Depolarization‐mediated changes in gene expression patterns suggest that certain biological processes are highly sensitive
To identify cell processes and diseases related to genes affected by depolarization events, differentially expressed genes from all three datasets (Xenopus, axolotl, and human) were queried in Pathway Studios using SNEA. Comparing these to the total list of possible cell processes and disease networks (Fig. 2A, B) revealed that only a subset of cell processes (460 out of 3441, ∼13%) and disease networks (480 out of 4545, ∼10%) were affected by depolarization at the level of the transcript. The above data on large‐scale global changes in gene expression pattern reveal that the effect of membrane potential depolarization is not indiscriminate or random. While additional functional experiments are required, transcriptomics suggest that depolarization may affect specific cell processes and diseases (either directly or indirectly, via secondary genetic or biochemical signals), commonly across the three species. A total of 69 cell processes and 51 disease networks were enriched in common between the frog, axolotl, and human datasets in response to depolarization (Fig. 2A, B and Tables 1, 2), suggesting that these are the downstream events most probably affected by depolarization. The major biological theme underlying depolarization‐mediated changes in cell processes appears to be the regulation of tissue and organ development during embryogenesis (17/69, 25%, related to organ development, and 16/69, 23%, related to cell function and cell cycle) (Table 1 and Appendix S2). This includes depolarization‐mediated regulation of cellular level processes (cell fate, cell death, cell interactions), tissue level processes (tissue size, function, and interaction), organ level processes (development of muscle, neural, skeletal, and heart/vascular tissues), and organ‐system level processes (embryonic development processes, organ architectures, regeneration) (Table 1).
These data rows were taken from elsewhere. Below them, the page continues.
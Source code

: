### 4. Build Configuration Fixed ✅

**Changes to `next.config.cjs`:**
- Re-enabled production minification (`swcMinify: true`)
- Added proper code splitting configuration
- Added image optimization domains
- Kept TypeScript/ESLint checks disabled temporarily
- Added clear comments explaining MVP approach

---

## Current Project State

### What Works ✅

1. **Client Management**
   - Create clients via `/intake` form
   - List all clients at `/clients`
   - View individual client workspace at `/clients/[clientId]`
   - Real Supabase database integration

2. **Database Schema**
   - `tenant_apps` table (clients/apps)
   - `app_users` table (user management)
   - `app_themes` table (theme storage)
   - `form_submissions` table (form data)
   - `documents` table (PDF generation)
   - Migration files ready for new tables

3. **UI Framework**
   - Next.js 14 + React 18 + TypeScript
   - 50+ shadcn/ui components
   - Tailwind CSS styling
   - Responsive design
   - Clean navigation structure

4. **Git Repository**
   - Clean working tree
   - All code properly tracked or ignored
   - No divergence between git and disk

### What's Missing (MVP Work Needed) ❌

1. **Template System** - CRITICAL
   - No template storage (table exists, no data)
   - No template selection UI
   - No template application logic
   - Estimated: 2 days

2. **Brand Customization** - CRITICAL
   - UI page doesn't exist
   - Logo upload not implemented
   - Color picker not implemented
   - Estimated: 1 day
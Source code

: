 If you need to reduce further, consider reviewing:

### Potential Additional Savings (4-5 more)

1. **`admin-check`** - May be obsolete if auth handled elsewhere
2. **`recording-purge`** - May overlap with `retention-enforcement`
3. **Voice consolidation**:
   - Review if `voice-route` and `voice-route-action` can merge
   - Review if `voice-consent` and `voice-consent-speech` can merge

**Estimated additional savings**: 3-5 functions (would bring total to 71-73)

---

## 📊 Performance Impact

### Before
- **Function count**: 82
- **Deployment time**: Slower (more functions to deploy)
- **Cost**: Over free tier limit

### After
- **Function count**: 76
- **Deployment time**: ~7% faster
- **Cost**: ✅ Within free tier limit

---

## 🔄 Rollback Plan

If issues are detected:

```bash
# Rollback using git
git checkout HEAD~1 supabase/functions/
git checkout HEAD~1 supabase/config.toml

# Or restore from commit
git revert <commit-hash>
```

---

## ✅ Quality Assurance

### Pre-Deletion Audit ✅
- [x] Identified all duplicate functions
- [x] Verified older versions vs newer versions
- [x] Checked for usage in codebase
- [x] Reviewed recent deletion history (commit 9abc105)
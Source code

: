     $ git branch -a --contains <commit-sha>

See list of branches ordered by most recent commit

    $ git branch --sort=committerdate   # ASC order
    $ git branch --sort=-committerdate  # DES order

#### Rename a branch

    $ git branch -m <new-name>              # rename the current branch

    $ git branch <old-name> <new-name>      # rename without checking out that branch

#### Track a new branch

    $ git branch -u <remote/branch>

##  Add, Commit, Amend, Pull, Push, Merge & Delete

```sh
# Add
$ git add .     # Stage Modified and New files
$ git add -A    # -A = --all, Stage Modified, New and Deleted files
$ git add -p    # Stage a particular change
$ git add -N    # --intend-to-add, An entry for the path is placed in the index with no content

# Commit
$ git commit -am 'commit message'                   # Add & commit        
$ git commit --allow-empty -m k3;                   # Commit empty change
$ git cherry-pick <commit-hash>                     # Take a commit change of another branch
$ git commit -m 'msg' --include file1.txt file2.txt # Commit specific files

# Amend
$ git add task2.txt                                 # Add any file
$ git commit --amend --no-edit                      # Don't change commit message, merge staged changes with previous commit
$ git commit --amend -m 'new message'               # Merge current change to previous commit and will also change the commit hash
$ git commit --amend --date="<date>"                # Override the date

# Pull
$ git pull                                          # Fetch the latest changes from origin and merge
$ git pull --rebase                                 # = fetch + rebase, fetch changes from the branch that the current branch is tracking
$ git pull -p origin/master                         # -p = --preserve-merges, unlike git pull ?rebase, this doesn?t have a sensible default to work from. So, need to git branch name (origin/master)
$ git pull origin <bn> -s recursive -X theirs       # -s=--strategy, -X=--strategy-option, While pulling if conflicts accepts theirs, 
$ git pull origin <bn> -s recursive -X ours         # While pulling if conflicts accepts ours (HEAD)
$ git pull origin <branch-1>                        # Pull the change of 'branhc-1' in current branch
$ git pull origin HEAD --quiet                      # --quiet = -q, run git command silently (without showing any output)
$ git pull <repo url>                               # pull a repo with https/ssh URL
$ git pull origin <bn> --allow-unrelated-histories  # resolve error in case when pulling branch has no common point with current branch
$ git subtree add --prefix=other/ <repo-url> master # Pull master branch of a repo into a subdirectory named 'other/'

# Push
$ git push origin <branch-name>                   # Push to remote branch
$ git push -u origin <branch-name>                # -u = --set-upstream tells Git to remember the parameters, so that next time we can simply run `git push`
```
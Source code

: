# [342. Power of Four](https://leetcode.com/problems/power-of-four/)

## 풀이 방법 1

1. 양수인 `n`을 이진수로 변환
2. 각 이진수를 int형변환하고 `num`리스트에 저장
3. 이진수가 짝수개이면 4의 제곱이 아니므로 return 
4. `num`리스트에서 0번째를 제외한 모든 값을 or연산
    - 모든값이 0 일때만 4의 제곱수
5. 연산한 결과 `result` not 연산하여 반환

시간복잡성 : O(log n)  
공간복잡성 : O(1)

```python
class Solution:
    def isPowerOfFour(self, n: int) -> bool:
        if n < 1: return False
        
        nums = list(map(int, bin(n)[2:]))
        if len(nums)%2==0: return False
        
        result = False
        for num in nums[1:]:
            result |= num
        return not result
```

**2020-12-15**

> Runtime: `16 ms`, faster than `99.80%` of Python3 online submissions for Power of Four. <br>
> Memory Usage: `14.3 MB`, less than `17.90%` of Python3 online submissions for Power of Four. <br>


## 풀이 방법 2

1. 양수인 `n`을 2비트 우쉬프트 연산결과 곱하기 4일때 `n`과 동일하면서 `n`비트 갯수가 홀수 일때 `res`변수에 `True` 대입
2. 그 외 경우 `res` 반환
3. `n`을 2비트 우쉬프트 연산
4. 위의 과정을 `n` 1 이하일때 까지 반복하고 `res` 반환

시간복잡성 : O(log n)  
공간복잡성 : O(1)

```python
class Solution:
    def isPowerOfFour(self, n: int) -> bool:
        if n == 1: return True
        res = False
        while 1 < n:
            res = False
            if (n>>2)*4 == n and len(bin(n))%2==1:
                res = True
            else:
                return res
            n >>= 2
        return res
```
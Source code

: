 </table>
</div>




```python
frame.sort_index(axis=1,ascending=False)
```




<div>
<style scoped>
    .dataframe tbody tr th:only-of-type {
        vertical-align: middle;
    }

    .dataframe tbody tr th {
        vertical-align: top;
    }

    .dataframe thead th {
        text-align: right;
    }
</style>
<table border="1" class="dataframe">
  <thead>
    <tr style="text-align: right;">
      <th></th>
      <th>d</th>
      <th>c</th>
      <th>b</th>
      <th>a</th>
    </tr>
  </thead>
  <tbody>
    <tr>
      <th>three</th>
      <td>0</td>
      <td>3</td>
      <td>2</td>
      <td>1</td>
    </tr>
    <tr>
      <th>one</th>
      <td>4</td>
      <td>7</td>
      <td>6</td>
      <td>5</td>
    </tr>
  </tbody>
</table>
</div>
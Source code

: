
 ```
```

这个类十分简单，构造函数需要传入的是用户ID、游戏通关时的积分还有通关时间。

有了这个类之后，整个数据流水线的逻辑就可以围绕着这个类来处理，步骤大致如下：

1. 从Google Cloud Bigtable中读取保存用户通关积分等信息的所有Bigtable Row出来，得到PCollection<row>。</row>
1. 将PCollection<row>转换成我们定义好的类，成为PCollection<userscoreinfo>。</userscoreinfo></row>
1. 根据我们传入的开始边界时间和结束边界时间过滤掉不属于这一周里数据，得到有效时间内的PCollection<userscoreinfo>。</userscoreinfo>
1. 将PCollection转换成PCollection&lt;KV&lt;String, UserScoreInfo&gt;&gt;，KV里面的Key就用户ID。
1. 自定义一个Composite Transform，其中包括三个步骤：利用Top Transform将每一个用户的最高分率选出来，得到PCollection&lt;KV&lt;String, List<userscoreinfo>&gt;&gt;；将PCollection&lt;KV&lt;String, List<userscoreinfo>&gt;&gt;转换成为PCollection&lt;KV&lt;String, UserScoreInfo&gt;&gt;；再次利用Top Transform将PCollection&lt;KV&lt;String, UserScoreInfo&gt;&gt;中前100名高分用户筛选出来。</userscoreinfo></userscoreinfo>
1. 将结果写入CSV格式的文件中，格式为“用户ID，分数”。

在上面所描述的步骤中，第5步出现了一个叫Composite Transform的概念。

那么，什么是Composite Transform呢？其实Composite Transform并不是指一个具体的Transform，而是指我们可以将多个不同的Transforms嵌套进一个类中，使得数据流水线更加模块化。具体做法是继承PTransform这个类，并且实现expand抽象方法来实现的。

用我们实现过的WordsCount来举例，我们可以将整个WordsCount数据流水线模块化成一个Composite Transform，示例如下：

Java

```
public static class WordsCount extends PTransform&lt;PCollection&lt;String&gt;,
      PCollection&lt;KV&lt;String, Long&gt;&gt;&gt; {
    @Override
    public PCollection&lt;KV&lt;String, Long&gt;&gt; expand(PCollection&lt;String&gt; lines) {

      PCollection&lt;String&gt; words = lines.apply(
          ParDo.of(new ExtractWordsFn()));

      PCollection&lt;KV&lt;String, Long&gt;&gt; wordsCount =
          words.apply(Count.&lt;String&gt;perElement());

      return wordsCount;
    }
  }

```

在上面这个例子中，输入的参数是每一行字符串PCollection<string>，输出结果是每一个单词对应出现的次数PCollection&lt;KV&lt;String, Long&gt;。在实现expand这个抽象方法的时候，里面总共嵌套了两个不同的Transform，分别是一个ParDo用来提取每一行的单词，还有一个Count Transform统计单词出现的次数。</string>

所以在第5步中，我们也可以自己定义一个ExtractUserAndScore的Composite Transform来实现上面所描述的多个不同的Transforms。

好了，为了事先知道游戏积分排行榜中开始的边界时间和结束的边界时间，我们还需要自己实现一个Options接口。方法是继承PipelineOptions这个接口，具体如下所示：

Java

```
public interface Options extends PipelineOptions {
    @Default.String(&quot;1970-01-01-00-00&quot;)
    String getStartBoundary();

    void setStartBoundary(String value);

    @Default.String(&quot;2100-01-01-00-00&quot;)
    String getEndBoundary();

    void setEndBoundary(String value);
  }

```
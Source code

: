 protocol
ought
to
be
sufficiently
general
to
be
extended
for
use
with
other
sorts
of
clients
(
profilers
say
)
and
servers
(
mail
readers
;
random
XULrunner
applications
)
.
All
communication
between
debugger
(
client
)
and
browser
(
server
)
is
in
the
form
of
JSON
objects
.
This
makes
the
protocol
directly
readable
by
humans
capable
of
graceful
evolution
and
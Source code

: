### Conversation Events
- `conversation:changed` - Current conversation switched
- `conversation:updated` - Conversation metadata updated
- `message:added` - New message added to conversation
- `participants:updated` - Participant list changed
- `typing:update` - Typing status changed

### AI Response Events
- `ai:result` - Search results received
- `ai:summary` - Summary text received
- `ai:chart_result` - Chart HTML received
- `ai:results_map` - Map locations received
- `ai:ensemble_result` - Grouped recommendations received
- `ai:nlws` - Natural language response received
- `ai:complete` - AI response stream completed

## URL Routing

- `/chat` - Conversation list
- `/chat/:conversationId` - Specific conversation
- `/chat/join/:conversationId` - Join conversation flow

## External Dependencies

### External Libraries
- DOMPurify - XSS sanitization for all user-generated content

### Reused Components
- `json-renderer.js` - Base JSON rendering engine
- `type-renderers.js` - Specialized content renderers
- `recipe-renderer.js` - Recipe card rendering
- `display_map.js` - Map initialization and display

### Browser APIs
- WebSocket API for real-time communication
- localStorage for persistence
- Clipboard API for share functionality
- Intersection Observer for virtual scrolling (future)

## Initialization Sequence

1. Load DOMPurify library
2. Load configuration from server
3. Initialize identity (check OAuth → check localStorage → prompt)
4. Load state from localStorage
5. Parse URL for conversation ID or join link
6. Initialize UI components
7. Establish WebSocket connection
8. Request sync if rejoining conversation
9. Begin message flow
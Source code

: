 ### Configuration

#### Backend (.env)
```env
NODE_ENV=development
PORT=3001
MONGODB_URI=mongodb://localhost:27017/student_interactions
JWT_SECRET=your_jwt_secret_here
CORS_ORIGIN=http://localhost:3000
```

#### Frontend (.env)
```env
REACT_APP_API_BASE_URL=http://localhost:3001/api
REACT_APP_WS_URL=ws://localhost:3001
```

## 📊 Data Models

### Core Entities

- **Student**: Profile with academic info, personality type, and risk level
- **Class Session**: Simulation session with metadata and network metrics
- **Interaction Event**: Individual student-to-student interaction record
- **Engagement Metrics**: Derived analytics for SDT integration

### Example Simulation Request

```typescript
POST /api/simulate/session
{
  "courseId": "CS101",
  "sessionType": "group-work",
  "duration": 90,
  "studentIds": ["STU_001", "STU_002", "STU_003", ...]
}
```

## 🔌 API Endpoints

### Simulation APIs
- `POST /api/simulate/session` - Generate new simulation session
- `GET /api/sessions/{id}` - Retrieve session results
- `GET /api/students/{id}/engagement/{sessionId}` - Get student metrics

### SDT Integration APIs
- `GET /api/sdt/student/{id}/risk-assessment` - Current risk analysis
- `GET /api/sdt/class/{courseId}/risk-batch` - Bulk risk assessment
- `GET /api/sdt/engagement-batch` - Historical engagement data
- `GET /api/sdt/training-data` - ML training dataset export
It is important to note that the number of cell processes affected is higher in the human dataset but the number of disease processes affected is higher in the axolotl dataset. This is probably due to the differences in the transcriptomes of specific cell types in culture (mesenchymal) versus an entire spinal cord region including the surrounding cells and tissues involved in regeneration (with contributions from all three germ layers). The disease pathways for the human dataset derived from a single germ layer and homogenized cell culture are limited compared to the axolotl dataset derived from all germ layers and numerous kinds of cells in that tissue. It is a conservative approach to analysis, as a much larger list of commonalities would be expected if a comparison were to be made with a human tissue sample similar to the axolotl sample with contributions from all three germ layers.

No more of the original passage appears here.